- _Exercise_:
Omit the pictures while printing every entry below exactly as given.

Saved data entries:
---+---

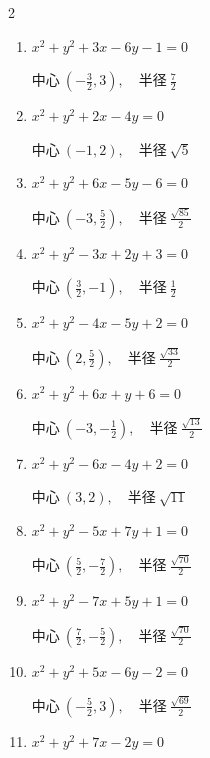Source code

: \begin{multicols}{2}
\begin{enumerate}
  \item $x^{2}+y^{2}+3x-6y-1=0$

        $\displaystyle 中心\: \left(-\frac{3}{2},3\right), \quad 半径 \ \frac{7}{2}$

  \item $x^{2}+y^{2}+2x-4y=0$

        $\displaystyle 中心\: \left(-1,2\right), \quad 半径 \ \sqrt{5}$

  \item $x^{2}+y^{2}+6x-5y-6=0$

        $\displaystyle 中心\: \left(-3,\frac{5}{2}\right), \quad 半径 \ \frac{\sqrt{85}}{2}$

  \item $x^{2}+y^{2}-3x+2y+3=0$

        $\displaystyle 中心\: \left(\frac{3}{2},-1\right), \quad 半径 \ \frac{1}{2}$

\columnbreak %

\resetques

  \item $x^{2}+y^{2}-4x-5y+2=0$

        $\displaystyle 中心\: \left(2,\frac{5}{2}\right), \quad 半径 \ \frac{\sqrt{33}}{2}$

  \item $x^{2}+y^{2}+6x+y+6=0$

        $\displaystyle 中心\: \left(-3,-\frac{1}{2}\right), \quad 半径 \ \frac{\sqrt{13}}{2}$

  \item $x^{2}+y^{2}-6x-4y+2=0$

        $\displaystyle 中心\: \left(3,2\right), \quad 半径 \ \sqrt{11}$

  \item $x^{2}+y^{2}-5x+7y+1=0$

        $\displaystyle 中心\: \left(\frac{5}{2},-\frac{7}{2}\right), \quad 半径 \ \frac{\sqrt{70}}{2}$

  \item $x^{2}+y^{2}-7x+5y+1=0$

        $\displaystyle 中心\: \left(\frac{7}{2},-\frac{5}{2}\right), \quad 半径 \ \frac{\sqrt{70}}{2}$

  \item $x^{2}+y^{2}+5x-6y-2=0$

        $\displaystyle 中心\: \left(-\frac{5}{2},3\right), \quad 半径 \ \frac{\sqrt{69}}{2}$

  \item $x^{2}+y^{2}+7x-2y=0$


\end{enumerate}
\end{multicols}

---+---

- _The answer_:
Source code

: \begin{multicols}{2}
\begin{enumerate}
  \item $x^{2}+y^{2}+3x-6y-1=0$

        $\displaystyle 中心\: \left(-\frac{3}{2},3\right), \quad 半径 \ \frac{7}{2}$

  \item $x^{2}+y^{2}+2x-4y=0$

        $\displaystyle 中心\: \left(-1,2\right), \quad 半径 \ \sqrt{5}$

  \item $x^{2}+y^{2}+6x-5y-6=0$

        $\displaystyle 中心\: \left(-3,\frac{5}{2}\right), \quad 半径 \ \frac{\sqrt{85}}{2}$

  \item $x^{2}+y^{2}-3x+2y+3=0$

        $\displaystyle 中心\: \left(\frac{3}{2},-1\right), \quad 半径 \ \frac{1}{2}$

\columnbreak %

\resetques

  \item $x^{2}+y^{2}-4x-5y+2=0$

        $\displaystyle 中心\: \left(2,\frac{5}{2}\right), \quad 半径 \ \frac{\sqrt{33}}{2}$

  \item $x^{2}+y^{2}+6x+y+6=0$

        $\displaystyle 中心\: \left(-3,-\frac{1}{2}\right), \quad 半径 \ \frac{\sqrt{13}}{2}$

  \item $x^{2}+y^{2}-6x-4y+2=0$

        $\displaystyle 中心\: \left(3,2\right), \quad 半径 \ \sqrt{11}$

  \item $x^{2}+y^{2}-5x+7y+1=0$

        $\displaystyle 中心\: \left(\frac{5}{2},-\frac{7}{2}\right), \quad 半径 \ \frac{\sqrt{70}}{2}$

  \item $x^{2}+y^{2}-7x+5y+1=0$

        $\displaystyle 中心\: \left(\frac{7}{2},-\frac{5}{2}\right), \quad 半径 \ \frac{\sqrt{70}}{2}$

  \item $x^{2}+y^{2}+5x-6y-2=0$

        $\displaystyle 中心\: \left(-\frac{5}{2},3\right), \quad 半径 \ \frac{\sqrt{69}}{2}$

  \item $x^{2}+y^{2}+7x-2y=0$


\end{enumerate}
\end{multicols}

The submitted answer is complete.